That is not validation, that's _in_validation and crazy-making. He's saying he's trying to be validating, but it's a wolf in sheep's clothing, LOL. I agree with what soccermom said there.


----------



## CRexsWife (Nov 17, 2013)

Can I get a definition of what this behavior is? On both sides?

(On Friday, in the middle of an argument we had...)
....
H: And you threw a fit because you don't like blue cars!
W: (pause) What are you talking about?
H: You don't like blue cars!
W: Yes, I don't like blue cars. But how did I throw a fit?
H: When I asked you if you liked a certain car, you said you didn't like blue, any blue, light blue dark blue, whatever.
W: Please stop focusing on the color aspect and tell me what I did that qualifies in your mind as throwing a fit.
H: (pause) Well, I guess you didn't, you just said you didn't like blue.
W: So for over two years, you've been harboring this anger and resentment, twisting my response to your question into "throwing a fit," bringing it up now in a totally unrelated discussion, simply because I had a different opinion than you???
H: No I wasn't harboring any anger over it.
W: So this is how you respond when you're not angry over something?
.....

(The following Sunday, after meeting family for breakfast, walking out to the car in the parking lot...)
H: W, what do you think of THAT car?
W: (pause) Sorry, but I'm going to refrain from sharing my opinion.
H: Yea, whatever! (Some derogatory comment, I don't remember exactly)
W: Do you understand why I'm not going to share?
H: Yea, I understand your reasoning completely, and I think it's crazy! You can't have a M without sharing your opinion, it's insane! Your response is retarded!


----------



## Lyris (Mar 29, 2012)

You memorise dialogue? That seems like a great way to hold on to resentment.
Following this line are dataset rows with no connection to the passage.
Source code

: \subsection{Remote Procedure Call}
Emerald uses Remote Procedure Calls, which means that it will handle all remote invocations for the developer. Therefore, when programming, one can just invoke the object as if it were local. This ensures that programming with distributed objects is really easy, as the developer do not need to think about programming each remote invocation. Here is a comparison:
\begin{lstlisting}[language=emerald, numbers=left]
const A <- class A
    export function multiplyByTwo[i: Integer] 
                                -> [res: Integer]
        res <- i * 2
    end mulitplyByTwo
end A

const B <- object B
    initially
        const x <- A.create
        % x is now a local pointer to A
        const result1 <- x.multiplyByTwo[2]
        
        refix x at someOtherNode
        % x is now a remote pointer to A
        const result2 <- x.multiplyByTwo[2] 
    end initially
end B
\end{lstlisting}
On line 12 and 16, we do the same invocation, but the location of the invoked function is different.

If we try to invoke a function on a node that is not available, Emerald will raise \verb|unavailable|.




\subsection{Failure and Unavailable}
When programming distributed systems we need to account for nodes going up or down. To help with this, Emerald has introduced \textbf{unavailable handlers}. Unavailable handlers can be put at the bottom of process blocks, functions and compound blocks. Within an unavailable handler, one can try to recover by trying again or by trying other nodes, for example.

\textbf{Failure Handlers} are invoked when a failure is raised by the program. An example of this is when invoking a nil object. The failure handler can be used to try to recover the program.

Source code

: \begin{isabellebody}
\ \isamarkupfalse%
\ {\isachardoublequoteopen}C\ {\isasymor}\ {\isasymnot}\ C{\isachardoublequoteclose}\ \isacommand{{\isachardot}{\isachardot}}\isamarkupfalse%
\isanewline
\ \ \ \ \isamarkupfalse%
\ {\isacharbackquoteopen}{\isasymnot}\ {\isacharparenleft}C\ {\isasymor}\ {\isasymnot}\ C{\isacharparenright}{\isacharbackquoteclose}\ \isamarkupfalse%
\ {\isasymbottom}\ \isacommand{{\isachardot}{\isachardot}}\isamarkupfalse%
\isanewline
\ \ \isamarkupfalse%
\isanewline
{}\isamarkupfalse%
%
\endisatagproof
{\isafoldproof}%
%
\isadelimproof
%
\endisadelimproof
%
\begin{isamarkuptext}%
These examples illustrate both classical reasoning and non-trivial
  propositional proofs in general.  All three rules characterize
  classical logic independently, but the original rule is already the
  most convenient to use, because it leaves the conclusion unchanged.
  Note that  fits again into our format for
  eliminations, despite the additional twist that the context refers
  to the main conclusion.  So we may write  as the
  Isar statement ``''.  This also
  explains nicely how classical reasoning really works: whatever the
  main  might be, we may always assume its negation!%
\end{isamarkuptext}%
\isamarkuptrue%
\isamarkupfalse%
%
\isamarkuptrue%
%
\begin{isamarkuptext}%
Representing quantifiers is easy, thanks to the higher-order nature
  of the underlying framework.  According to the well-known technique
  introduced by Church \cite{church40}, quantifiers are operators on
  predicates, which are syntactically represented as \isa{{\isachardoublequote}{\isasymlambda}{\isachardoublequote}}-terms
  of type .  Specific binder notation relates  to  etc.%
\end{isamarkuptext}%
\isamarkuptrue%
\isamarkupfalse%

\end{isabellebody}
And CRex, if you're using words like insane and retarded you need to stop. No excuses. I can tell you how often words like that have been used in my husband and my 23 year relationship - zero.


----------



## CRexsWife (Nov 17, 2013)

Memorize dialogue? It was last weekend. Remembering a conversation from last weekend doesn't seem like that monumental of a task.

Are you suggesting then that there would have been nothing wrong with his approach or message as long as he didn't use those particular words?


----------



## Blonde (Jan 7, 2013)

> simply because I had a different opinion than you???


^^That nailed it, IMO

My H used to feel disrespected if me or a child disagreed with him. So we all walked around on eggshells trying to avoid setting him off. (LOOOOOOOONg story but I was brainwashed in a theology that men MUST be respected at all costs).

Dumb to walk around on egg shells, eh? I don't do that anymore. I stand up for myself and the children. I will no longer accept being arm-twisted, mocked, or scared into agreement with him. His knee jerk reaction of character assassinating people who disagree with him is *his *issue.


----------



## CRexsWife (Nov 17, 2013)

I hate to say it but I'm used to the issue he has with my having a different opinion. The thing that caught me by surprise was the set-up two days later, and then his chewing me out because I didn't fall for it.

I feel like this has to be gas-lighting because I'm definitely questioning my sanity.


----------



## honcho (Oct 5, 2013)

Well I don’t necessary know what “fit” you threw other than his frustration with the answer. From a guy perspective, he asked if you liked a car, you said you didn’t like blue. You didn’t answer the question, he wasnt thinking about the color at all with the question. 

Did you like the car, the style, the features, the make. Its not like it only comes in blue. Since you both have a strained relationship he immediately went to frustration because he didn’t get an answer and you became defensive days later when you informed him you would refrain from an opinion. So it annoyed him and he fell back into snide comments. 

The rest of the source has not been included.